_Exercise_.
Out of the lines below, please list those that hold the string "Observers".

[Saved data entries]
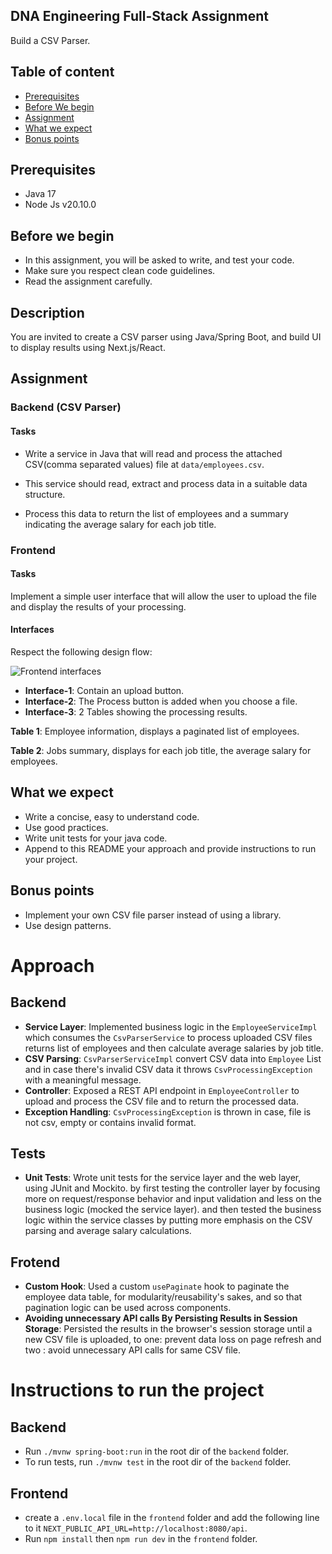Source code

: ## DNA Engineering Full-Stack Assignment
Build a CSV Parser.

## Table of content
- [Prerequisites](#prerequisites)
- [Before We begin](#before-we-begin)
- [Assignment](#assignment)
- [What we expect](#what-we-expect)
- [Bonus points](#bonus-points)

## Prerequisites
- Java 17
- Node Js v20.10.0

## Before we begin
- In this assignment, you will be asked to write, and test your code.
- Make sure you respect clean code guidelines.
- Read the assignment carefully.

## Description
You are invited to create a CSV parser using Java/Spring Boot, and build UI to display results using Next.js/React.

## Assignment

### Backend (CSV Parser)

#### Tasks

- Write a service in Java that will read and process the attached CSV(comma separated values) file at `data/employees.csv`.

- This service should read, extract and process data in a suitable data structure.

- Process this data to return the list of employees and a summary indicating the average salary for each job title.

### Frontend

#### Tasks
Implement a simple user interface that will allow the user to upload the file and display the results of your processing.

#### Interfaces

Respect the following design flow:

![Frontend interfaces](./static/interfaces.png)

- **Interface-1**: Contain an upload button.
- **Interface-2**: The Process button is added when you choose a file.
- **Interface-3**: 2 Tables showing the processing results.

**Table 1**: Employee information, displays a paginated list of employees.

**Table 2**: Jobs summary, displays for each job title, the average salary for employees.

## What we expect
- Write a concise, easy to understand code.
- Use good practices.
- Write unit tests for your java code.
- Append to this README your approach and provide instructions to run your project.

## Bonus points
- Implement your own CSV file parser instead of using a library.
- Use design patterns.





# Approach


## Backend
- **Service Layer**: Implemented business logic in the `EmployeeServiceImpl` which consumes the `CsvParserService` to process uploaded CSV files returns list of employees and then calculate average salaries by job title.
- **CSV Parsing**: `CsvParserServiceImpl` convert CSV data into `Employee` List and in case there's invalid CSV data it throws `CsvProcessingException` with a meaningful message.
- **Controller**: Exposed a REST API endpoint in `EmployeeController` to upload and process the CSV file and to return the processed data.
- **Exception Handling**: `CsvProcessingException`  is thrown in case, file is not csv, empty or contains invalid format.

## Tests

- **Unit Tests**: Wrote unit tests for the service layer and the web layer, using JUnit and Mockito. by first testing the controller layer by focusing more on request/response behavior and input validation and less on the business logic (mocked the service layer). and then tested the business logic within the service classes by putting more emphasis on the CSV parsing and average salary calculations.

## Frotend 
- **Custom Hook**: Used a custom `usePaginate` hook to paginate the employee data table, for modularity/reusability's sakes, and so that pagination logic can be used across components.
- **Avoiding unnecessary API calls By Persisting Results in Session Storage**:
Persisted the results in the browser's session storage until a new CSV file is uploaded, to one: prevent  data loss on page refresh and two : avoid unnecessary API calls for same CSV file.




# Instructions to run the project


## Backend
- Run `./mvnw spring-boot:run` in the root dir of the `backend` folder.
- To run tests, run `./mvnw test` in the root dir of the `backend` folder.

## Frontend
- create a `.env.local` file in the `frontend` folder and add the following line to it `NEXT_PUBLIC_API_URL=http://localhost:8080/api`.
- Run `npm install` then `npm run dev` in the `frontend` folder.



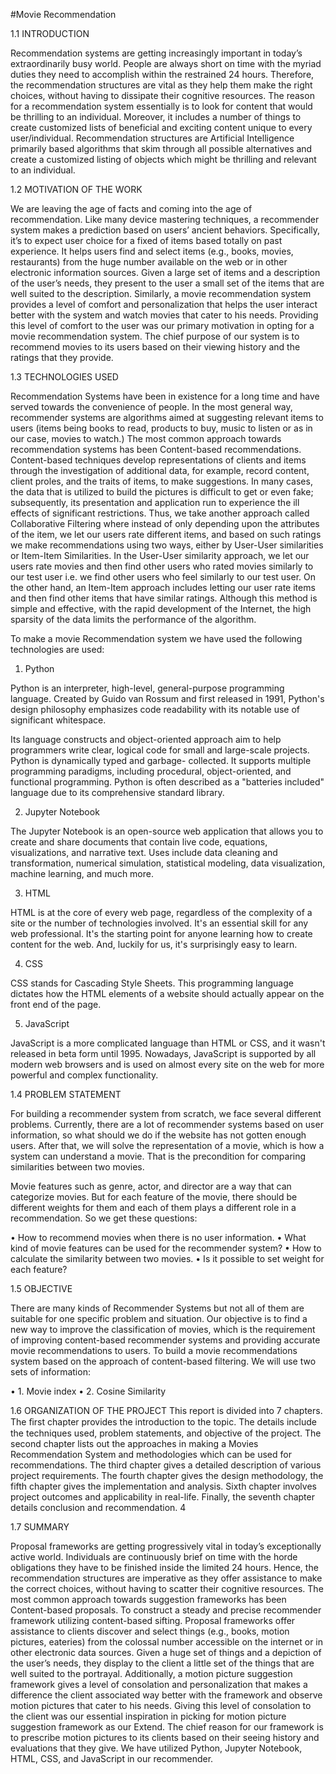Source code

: #Movie Recommendation

1.1	INTRODUCTION

Recommendation systems are getting increasingly important in today’s extraordinarily busy world. People are always short on time with the myriad duties they need to accomplish within the restrained 24 hours. Therefore, the recommendation structures are vital as they help them make the right choices, without having to dissipate their cognitive resources. The reason for a recommendation system essentially is to look for content that would be thrilling to an individual. Moreover, it includes a number of things to create customized lists of beneficial and exciting content unique to every user/individual. Recommendation structures are Artificial Intelligence primarily based algorithms that skim through all possible alternatives and create a customized listing of objects which might be thrilling and relevant to an individual.


1.2	MOTIVATION OF THE WORK

We are leaving the age of facts and coming into the age of recommendation. Like many device mastering techniques, a recommender system makes a prediction based on users’ ancient behaviors. Specifically, it’s to expect user choice for a fixed of items based totally on past experience.
It helps users find and select items (e.g., books, movies, restaurants) from the huge number available on the web or in other electronic information sources. Given a large set of items and a description of the user’s needs, they present to the user a small set of the items that are well suited to the description. Similarly, a movie recommendation system provides a level of comfort and personalization that helps the user interact better with the system and watch movies that cater to his needs. Providing this level of comfort to the user was our primary motivation in opting for a movie recommendation system. The chief purpose of our system is to recommend movies to its users based on their viewing history and the ratings that they provide.
  
 
1.3	TECHNOLOGIES USED

Recommendation Systems have been in existence for a long time and have served towards the convenience of people. In the most general way, recommender systems are algorithms aimed at suggesting relevant items to users (items being books to read, products to buy, music to listen or as in our case, movies to watch.) The most common approach towards recommendation systems has been Content-based recommendations. Content-based techniques develop representations of clients and items through the investigation of additional data, for example, record content, client proles, and the traits of items, to make suggestions. In many cases, the data that is utilized to build the pictures is difficult to get or even fake; subsequently, its presentation and application run to experience the ill effects of significant restrictions. Thus, we take another approach called Collaborative Filtering where instead of only depending upon the attributes of the item, we let our users rate different items, and based on such ratings we make recommendations using two ways, either by User-User similarities or Item-Item Similarities. In the User-User similarity approach, we let our users rate movies and then find other users who rated movies similarly to our test user i.e. we find other users who feel similarly to our test user. On the other hand, an Item-Item approach includes letting our user rate items and then find other items that have similar ratings. Although this method is simple and effective, with the rapid development of the Internet, the high sparsity of the data limits the performance of the algorithm.

To make a movie Recommendation system we have used the following technologies are used:

1.	Python

Python is an interpreter, high-level, general-purpose programming language. Created by Guido van Rossum and first released in 1991, Python's design philosophy emphasizes code readability with its notable use of significant whitespace.

Its language constructs and object-oriented approach aim to help programmers write clear, logical code for small and large-scale projects. Python is dynamically typed and garbage- collected. It supports multiple programming paradigms, including procedural, object-oriented, and functional programming. Python is often described as a "batteries included" language due to its comprehensive standard library.
 
2.	Jupyter Notebook

The Jupyter Notebook is an open-source web application that allows you to create and share documents that contain live code, equations, visualizations, and narrative text. Uses include data cleaning and transformation, numerical simulation, statistical modeling, data visualization, machine learning, and much more.

3.	HTML

HTML is at the core of every web page, regardless of the complexity of a site or the number of technologies involved. It's an essential skill for any web professional. It's the starting point for anyone learning how to create content for the web. And, luckily for us, it's surprisingly easy to learn.

4.	CSS

CSS stands for Cascading Style Sheets. This programming language dictates how the HTML elements of a website should actually appear on the front end of the page.

5.	JavaScript

JavaScript is a more complicated language than HTML or CSS, and it wasn't released in beta form until 1995. Nowadays, JavaScript is supported by all modern web browsers and is used on almost every site on the web for more powerful and complex functionality.



1.4	PROBLEM STATEMENT

For building a recommender system from scratch, we face several different problems. Currently, there are a lot of recommender systems based on user information, so what should we do if the website has not gotten enough users. After that, we will solve the representation of a movie, which is how a system can understand a movie. That is the precondition for comparing similarities between two movies.
 
Movie features such as genre, actor, and director are a way that can categorize movies. But for each feature of the movie, there should be different weights for them and each of them plays a different role in a recommendation. So we get these questions:

•	How to recommend movies when there is no user information.
•	What kind of movie features can be used for the recommender system?
•	How to calculate the similarity between two movies.
•	Is it possible to set weight for each feature?



1.5	OBJECTIVE

There are many kinds of Recommender Systems but not all of them are suitable for one specific problem and situation. Our objective is to find a new way to improve the classification of movies, which is the requirement of improving content-based recommender systems and providing accurate movie recommendations to users. To build a movie recommendations system based on the approach of content-based filtering. We will use two sets of information:

•	1. Movie index
•	2. Cosine Similarity




1.6	ORGANIZATION OF THE PROJECT
This report is divided into 7 chapters. The ﬁrst chapter provides the introduction to the topic. The details include the techniques used, problem statements, and objective of the project. The second chapter lists out the approaches in making a Movies Recommendation System and methodologies which can be used for recommendations. The third chapter gives a detailed description of various project requirements. The fourth chapter gives the design methodology, the fifth chapter gives the implementation and analysis. Sixth chapter involves project outcomes and applicability in real-life. Finally, the seventh chapter details conclusion and recommendation.	4
 
1.7	SUMMARY

Proposal frameworks are getting progressively vital in today’s exceptionally active world. Individuals are continuously brief on time with the horde obligations they have to be finished inside the limited 24 hours. Hence, the recommendation structures are imperative as they offer assistance to make the correct choices, without having to scatter their cognitive resources. The most common approach towards suggestion frameworks has been Content-based proposals. To construct a steady and precise recommender framework utilizing content-based sifting. Proposal frameworks offer assistance to clients discover and select things (e.g., books, motion pictures, eateries) from the colossal number accessible on the internet or in other electronic data sources. Given a huge set of things and a depiction of the user’s needs, they display to the client a little set of the things that are well suited to the portrayal. Additionally, a motion picture suggestion framework gives a level of consolation and personalization that makes a difference the client associated way better with the framework and observe motion pictures that cater to his needs. Giving this level of consolation to the client was our essential inspiration in picking for motion picture suggestion framework as our Extend. The chief reason for our framework is to prescribe motion pictures to its clients based on their seeing history and evaluations that they give. We have utilized Python, Jupyter Notebook, HTML, CSS, and JavaScript in our recommender.

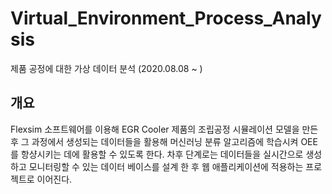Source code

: # Virtual_Environment_Process_Analysis
제품 공정에 대한 가상 데이터 분석 (2020.08.08 ~ )

## 개요
Flexsim 소프트웨어를 이용해 EGR Cooler 제품의 조립공정 시뮬레이션 모델을 만든 후 그 과정에서 생성되는 데이터들을 활용해 머신러닝 분류 알고리즘에 학습시켜 OEE를 항샹시키는 데에 활용할 수 있도록 한다.
차후 단계로는 데이터들을 실시간으로 생성하고 모니터링할 수 있는 데이터 베이스를 설계 한 후 웹 애플리케이션에 적용하는 프로젝트로 이어진다.

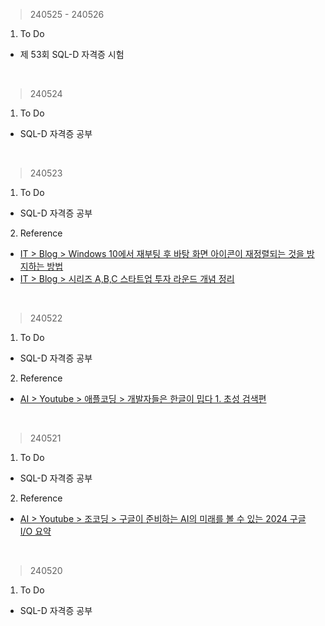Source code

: > 240525 - 240526
1. To Do
- 제 53회 SQL-D 자격증 시험
<br>

> 240524
1. To Do
- SQL-D 자격증 공부
<br>

> 240523
1. To Do
- SQL-D 자격증 공부
2. Reference
- [IT > Blog > Windows 10에서 재부팅 후 바탕 화면 아이콘이 재정렬되는 것을 방지하는 방법](https://support.lenovo.com/kr/ko/solutions/ht504726)
- [IT > Blog > 시리즈 A,B,C 스타트업 투자 라운드 개념 정리](https://yozm.wishket.com/magazine/detail/2234/)
<br>

> 240522
1. To Do
- SQL-D 자격증 공부
2. Reference
- [AI > Youtube > 애플코딩 > 개발자들은 한글이 밉다 1. 초성 검색편]([https://www.youtube.com/watch?v=EcBUZeFdnL8](https://youtu.be/_2MtnLyBdbk?si=o8WtHt1GXVDkUOH0))
<br>

> 240521
1. To Do
- SQL-D 자격증 공부
2. Reference
- [AI > Youtube > 조코딩 > 구글이 준비하는 AI의 미래를 볼 수 있는 2024 구글 I/O 요약](https://www.youtube.com/watch?v=EcBUZeFdnL8)
<br>

> 240520
1. To Do
- SQL-D 자격증 공부
<br>
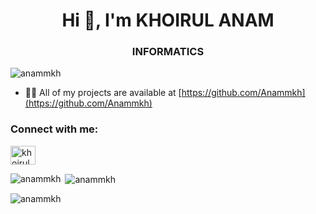 <h1 align="center">Hi 👋, I'm KHOIRUL ANAM</h1>
<h3 align="center">INFORMATICS</h3>

<p align="left"> <img src="https://komarev.com/ghpvc/?username=anammkh&label=Profile%20views&color=0e75b6&style=flat" alt="anammkh" /> </p>

- 👨‍💻 All of my projects are available at [https://github.com/Anammkh](https://github.com/Anammkh)

<h3 align="left">Connect with me:</h3>
<p align="left">
<a href="https://instagram.com/khoirul.a67" target="blank"><img align="center" src="https://raw.githubusercontent.com/rahuldkjain/github-profile-readme-generator/master/src/images/icons/Social/instagram.svg" alt="khoirul.a67" height="30" width="40" /></a>
</p>



<p><img align="left" src="https://github-readme-stats.vercel.app/api/top-langs?username=anammkh&show_icons=true&locale=en&layout=compact" alt="anammkh" /></p>

<p>&nbsp;<img align="center" src="https://github-readme-stats.vercel.app/api?username=anammkh&show_icons=true&locale=en" alt="anammkh" /></p>

<p><img align="center" src="https://github-readme-streak-stats.herokuapp.com/?user=anammkh&" alt="anammkh" /></p>
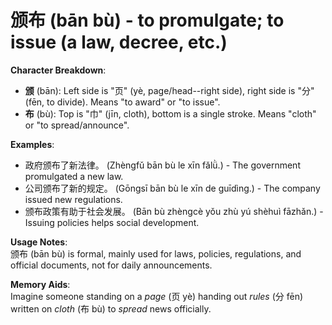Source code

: # **颁布 (bān bù) - to promulgate; to issue (a law, decree, etc.)**

**Character Breakdown**:  
- **颁** (bān): Left side is "页" (yè, page/head--right side), right side is "分" (fēn, to divide). Means "to award" or "to issue".  
- **布** (bù): Top is "巾" (jīn, cloth), bottom is a single stroke. Means "cloth" or "to spread/announce".

**Examples**:  
- 政府颁布了新法律。 (Zhèngfǔ bān bù le xīn fǎlǜ.) - The government promulgated a new law.  
- 公司颁布了新的规定。 (Gōngsī bān bù le xīn de guīdìng.) - The company issued new regulations.  
- 颁布政策有助于社会发展。 (Bān bù zhèngcè yǒu zhù yú shèhuì fāzhǎn.) - Issuing policies helps social development.

**Usage Notes**:  
颁布 (bān bù) is formal, mainly used for laws, policies, regulations, and official documents, not for daily announcements.

**Memory Aids**:  
Imagine someone standing on a *page* (页 yè) handing out *rules* (分 fēn) written on *cloth* (布 bù) to *spread* news officially.
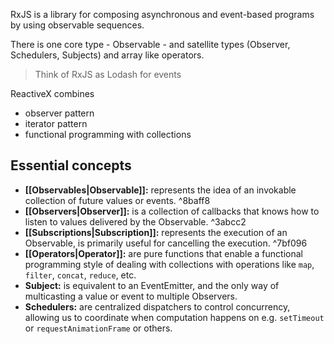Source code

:  RxJS is a library for composing asynchronous and event-based programs by using observable sequences.
 
 There is one core type - Observable - and satellite types (Observer, Schedulers, Subjects) and array like operators.
 
 > Think of RxJS as Lodash for events

ReactiveX combines
- observer pattern
- iterator pattern
- functional programming with collections

## Essential concepts

-   **[[Observables|Observable]]:** represents the idea of an invokable collection of future values or events. ^8baff8
-   **[[Observers|Observer]]:** is a collection of callbacks that knows how to listen to values delivered by the Observable. ^3abcc2
-   **[[Subscriptions|Subscription]]:** represents the execution of an Observable, is primarily useful for cancelling the execution. ^7bf096
-   **[[Operators|Operator]]:** are pure functions that enable a functional programming style of dealing with collections with operations like `map`, `filter`, `concat`, `reduce`, etc.
-   **Subject:** is equivalent to an EventEmitter, and the only way of multicasting a value or event to multiple Observers.
-   **Schedulers:** are centralized dispatchers to control concurrency, allowing us to coordinate when computation happens on e.g. `setTimeout` or `requestAnimationFrame` or others.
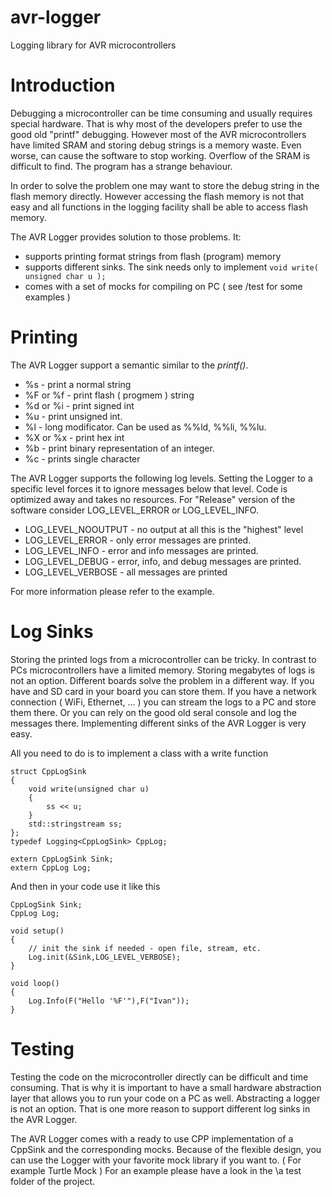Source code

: # avr-logger
Logging library for AVR microcontrollers

# Introduction

Debugging a microcontroller can be time consuming and usually requires special hardware. That is why most of the developers prefer to use
the good old "printf" debugging. However most of the AVR microcontrollers have limited SRAM and storing debug strings is a memory waste.
Even worse, can cause the software to stop working. Overflow of the SRAM is difficult to find. The program has a strange behaviour.

In order to solve the problem one may want to store the debug string in the flash memory directly. However accessing the flash memory is not
that easy and all functions in the logging facility shall be able to access flash memory.

The AVR Logger provides solution to those problems. It:

- supports printing format strings from flash (program) memory 
- supports different sinks. The sink needs only to implement `void write( unsigned char u );`
- comes with a set of mocks for compiling on PC ( see /test for some examples )

# Printing

The AVR Logger support a semantic similar to the <i>printf()</i>.

- %s - print a normal string
- %F or %f - print flash ( progmem ) string
- %d or %i - print signed int
- %u - print unsigned int.
- %l - long modificator. Can be used as %%ld, %%li, %%lu. 
- %X or %x - print hex int
- %b - print binary representation of an integer.
- %c - prints single character

The AVR Logger supports the following log levels. Setting the Logger to a specific level forces it to ignore messages below that level.
Code is optimized away and takes no resources. For "Release" version of the software consider LOG_LEVEL_ERROR or LOG_LEVEL_INFO.

- LOG_LEVEL_NOOUTPUT - no output at all this is the "highest" level
- LOG_LEVEL_ERROR - only error messages are printed.
- LOG_LEVEL_INFO - error and info messages are printed.
- LOG_LEVEL_DEBUG - error, info, and debug messages are printed.
- LOG_LEVEL_VERBOSE - all messages are printed

For more information please refer to the example.

# Log Sinks

Storing the printed logs from a microcontroller can be tricky. In contrast to PCs microcontrollers have a limited memory.
Storing megabytes of logs is not an option. Different boards solve the problem in a different way. 
If you have and SD card in your board you can store them. 
If you have a network connection ( WiFi, Ethernet, ... ) you can stream the logs to a PC and store them there.
Or you can rely on the good old seral console and log the messages there. Implementing different sinks of the AVR Logger is very easy.

All you need to do is to implement a class with a write function


	struct CppLogSink
	{
		void write(unsigned char u)
		{
			ss << u;
		}
		std::stringstream ss;
	};
	typedef Logging<CppLogSink> CppLog;

	extern CppLogSink Sink;
	extern CppLog Log;
 
And then in your code use it like this


	CppLogSink Sink;
	CppLog Log;

	void setup()
	{
		// init the sink if needed - open file, stream, etc.
		Log.init(&Sink,LOG_LEVEL_VERBOSE);
	}

	void loop()
	{
		Log.Info(F("Hello '%F'"),F("Ivan"));
	}

# Testing

Testing the code on the microcontroller directly can be difficult and time consuming. That is why it is important to have 
a small hardware abstraction layer that allows you to run your code on a PC as well. Abstracting a logger is not an option.
That is one more reason to support different log sinks in the AVR Logger.

The AVR Logger comes with a ready to use CPP implementation of a CppSink and the corresponding mocks. 
Because of the flexible design, you can use the Logger with your favorite mock library if you want to. ( For example Turtle Mock )
For an example please have a look in the \a test folder of the project.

_Output for this exercise_.
-   **[[Observers|Observer]]:** is a collection of callbacks that knows how to listen to values delivered by the Observable. ^3abcc2
-   **Subject:** is equivalent to an EventEmitter, and the only way of multicasting a value or event to multiple Observers.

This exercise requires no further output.